Measure your coffee
Ideally, a ratio of 1:20 (that's one part coffee to 20 parts water, or about 7.5g of coffee to 150mL of water) makes a fairly strong cup of coffee. That said, some people go as high as 1:14 or as low as 1:30. It's up to you to decide what tastes best, which is much easier to do (and replicate) once you remove all the guesswork.
Pre-infuse your grounds
This preps the coffee by pouring hot water over the grounds to help release any remaining carbon dioxide gas left over from the roasting process. Skipping this step will allow the carbon dioxide to repel water during part of the brewing process, effectively making the brew weaker.
To pre-infuse your coffee, insert a filter into the hopper and add your coffee grounds. Then use a kettle to preheat roughly 50 milliliters or quarter-cup of water to 200 degrees Fahrenheit. Slowly pour the heated water over the grounds, making sure to thoroughly wet all of them. Let this sit for approximately 45 seconds before starting the coffee maker.
Brew at the right temperature
Another step many automatic coffee makers skip is reaching optimal temperature. The desired brew temperature for drip coffee is between 195 and 205 degrees Fahrenheit. Newer, high-end models sometimes have a manual temperature adjustment, but older, cheaper makers do not.

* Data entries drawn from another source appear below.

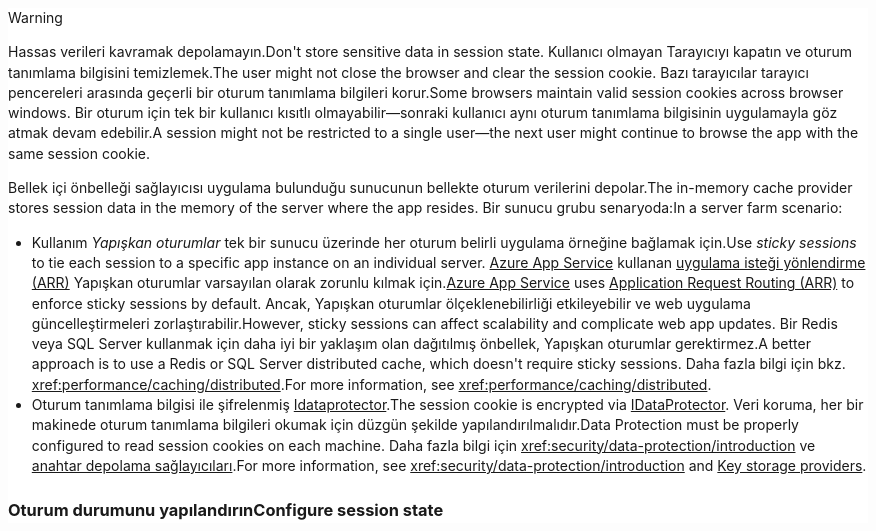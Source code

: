 > [!WARNING]
> <span data-ttu-id="58cdf-167">Hassas verileri kavramak depolamayın.</span><span class="sxs-lookup"><span data-stu-id="58cdf-167">Don't store sensitive data in session state.</span></span> <span data-ttu-id="58cdf-168">Kullanıcı olmayan Tarayıcıyı kapatın ve oturum tanımlama bilgisini temizlemek.</span><span class="sxs-lookup"><span data-stu-id="58cdf-168">The user might not close the browser and clear the session cookie.</span></span> <span data-ttu-id="58cdf-169">Bazı tarayıcılar tarayıcı pencereleri arasında geçerli bir oturum tanımlama bilgileri korur.</span><span class="sxs-lookup"><span data-stu-id="58cdf-169">Some browsers maintain valid session cookies across browser windows.</span></span> <span data-ttu-id="58cdf-170">Bir oturum için tek bir kullanıcı kısıtlı olmayabilir&mdash;sonraki kullanıcı aynı oturum tanımlama bilgisinin uygulamayla göz atmak devam edebilir.</span><span class="sxs-lookup"><span data-stu-id="58cdf-170">A session might not be restricted to a single user&mdash;the next user might continue to browse the app with the same session cookie.</span></span>

<span data-ttu-id="58cdf-171">Bellek içi önbelleği sağlayıcısı uygulama bulunduğu sunucunun bellekte oturum verilerini depolar.</span><span class="sxs-lookup"><span data-stu-id="58cdf-171">The in-memory cache provider stores session data in the memory of the server where the app resides.</span></span> <span data-ttu-id="58cdf-172">Bir sunucu grubu senaryoda:</span><span class="sxs-lookup"><span data-stu-id="58cdf-172">In a server farm scenario:</span></span>

* <span data-ttu-id="58cdf-173">Kullanım *Yapışkan oturumlar* tek bir sunucu üzerinde her oturum belirli uygulama örneğine bağlamak için.</span><span class="sxs-lookup"><span data-stu-id="58cdf-173">Use *sticky sessions* to tie each session to a specific app instance on an individual server.</span></span> <span data-ttu-id="58cdf-174">[Azure App Service](https://azure.microsoft.com/services/app-service/) kullanan [uygulama isteği yönlendirme (ARR)](/iis/extensions/planning-for-arr/using-the-application-request-routing-module) Yapışkan oturumlar varsayılan olarak zorunlu kılmak için.</span><span class="sxs-lookup"><span data-stu-id="58cdf-174">[Azure App Service](https://azure.microsoft.com/services/app-service/) uses [Application Request Routing (ARR)](/iis/extensions/planning-for-arr/using-the-application-request-routing-module) to enforce sticky sessions by default.</span></span> <span data-ttu-id="58cdf-175">Ancak, Yapışkan oturumlar ölçeklenebilirliği etkileyebilir ve web uygulama güncelleştirmeleri zorlaştırabilir.</span><span class="sxs-lookup"><span data-stu-id="58cdf-175">However, sticky sessions can affect scalability and complicate web app updates.</span></span> <span data-ttu-id="58cdf-176">Bir Redis veya SQL Server kullanmak için daha iyi bir yaklaşım olan dağıtılmış önbellek, Yapışkan oturumlar gerektirmez.</span><span class="sxs-lookup"><span data-stu-id="58cdf-176">A better approach is to use a Redis or SQL Server distributed cache, which doesn't require sticky sessions.</span></span> <span data-ttu-id="58cdf-177">Daha fazla bilgi için bkz. <xref:performance/caching/distributed>.</span><span class="sxs-lookup"><span data-stu-id="58cdf-177">For more information, see <xref:performance/caching/distributed>.</span></span>
* <span data-ttu-id="58cdf-178">Oturum tanımlama bilgisi ile şifrelenmiş [Idataprotector](/dotnet/api/microsoft.aspnetcore.dataprotection.idataprotector).</span><span class="sxs-lookup"><span data-stu-id="58cdf-178">The session cookie is encrypted via [IDataProtector](/dotnet/api/microsoft.aspnetcore.dataprotection.idataprotector).</span></span> <span data-ttu-id="58cdf-179">Veri koruma, her bir makinede oturum tanımlama bilgileri okumak için düzgün şekilde yapılandırılmalıdır.</span><span class="sxs-lookup"><span data-stu-id="58cdf-179">Data Protection must be properly configured to read session cookies on each machine.</span></span> <span data-ttu-id="58cdf-180">Daha fazla bilgi için <xref:security/data-protection/introduction> ve [anahtar depolama sağlayıcıları](xref:security/data-protection/implementation/key-storage-providers).</span><span class="sxs-lookup"><span data-stu-id="58cdf-180">For more information, see <xref:security/data-protection/introduction> and [Key storage providers](xref:security/data-protection/implementation/key-storage-providers).</span></span>

### <a name="configure-session-state"></a><span data-ttu-id="58cdf-181">Oturum durumunu yapılandırın</span><span class="sxs-lookup"><span data-stu-id="58cdf-181">Configure session state</span></span>
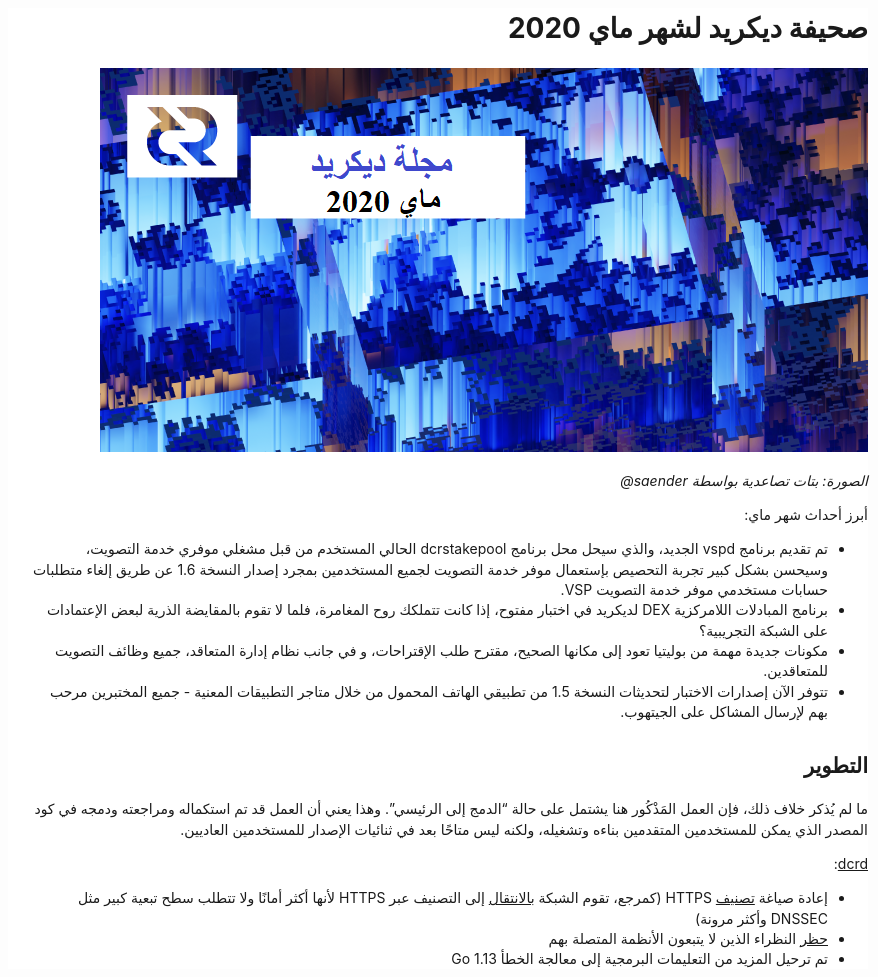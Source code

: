 <div dir="rtl">

# صحيفة ديكريد لشهر ماي 2020

![abstract art](../img/journal-202005-384.png)

_الصورة: بتات تصاعدية بواسطة saender@_

أبرز أحداث شهر ماي:

* تم تقديم برنامج vspd الجديد، والذي سيحل محل برنامج dcrstakepool الحالي المستخدم من قبل مشغلي موفري خدمة التصويت، وسيحسن بشكل كبير تجربة التحصيص بإستعمال موفر خدمة التصويت لجميع المستخدمين بمجرد إصدار النسخة 1.6 عن طريق إلغاء متطلبات حسابات مستخدمي موفر خدمة التصويت VSP.
* برنامج المبادلات اللامركزية DEX لديكريد في اختبار مفتوح، إذا كانت تتملكك روح المغامرة، فلما لا تقوم بالمقايضة الذرية لبعض الإعتمادات على الشبكة التجريبية؟
* مكونات جديدة مهمة من بوليتيا تعود إلى مكانها الصحيح، مقترح طلب الإقتراحات، و في جانب نظام إدارة المتعاقد، جميع وظائف التصويت للمتعاقدين.
* تتوفر الآن إصدارات الاختبار لتحديثات النسخة 1.5 من تطبيقي الهاتف المحمول من خلال متاجر التطبيقات المعنية - جميع المختبرين مرحب بهم لإرسال المشاكل على الجيتهوب.

## التطوير

ما لم يُذكر خلاف ذلك، فإن العمل المَذْكُور هنا يشتمل على حالة “الدمج إلى الرئيسي”. وهذا يعني أن العمل قد تم استكماله ومراجعته ودمجه في كود المصدر الذي يمكن للمستخدمين المتقدمين بناءه وتشغيله، ولكنه ليس متاحًا بعد في ثنائيات الإصدار للمستخدمين العاديين.

[dcrd](https://github.com/decred/dcrd):

* إعادة صياغة [تصنيف](https://github.com/decred/dcrd/pull/2188) HTTPS (كمرجع، تقوم الشبكة [بالانتقال](https://matrix.to/#/!HEeJkbPRpAqgAwhXWO:decred.org/$156556717014681nMMAT:decred.org) إلى التصنيف عبر HTTPS لأنها أكثر أمانًا ولا تتطلب سطح تبعية كبير مثل DNSSEC وأكثر مرونة)
* [حظر](https://github.com/decred/dcrd/pull/2110) النظراء الذين لا يتبعون الأنظمة المتصلة بهم
* تم ترحيل المزيد من التعليمات البرمجية إلى معالجة الخطأ Go 1.13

Keep in mind, however, you do not want to exceed 205 degrees, as it will "burn" the coffee. If this doesn't work, you might want to consider upgrading your coffee maker.
Use the right water
The quality of the water you use is another often overlooked aspect of brewing coffee. Using hard water that's full of minerals won't bond well with the dissolved particulates from the coffee, leading to an under-extracted, weak coffee. Big Lake has pretty good water, but even better to use water filtered from chlorine and other additives.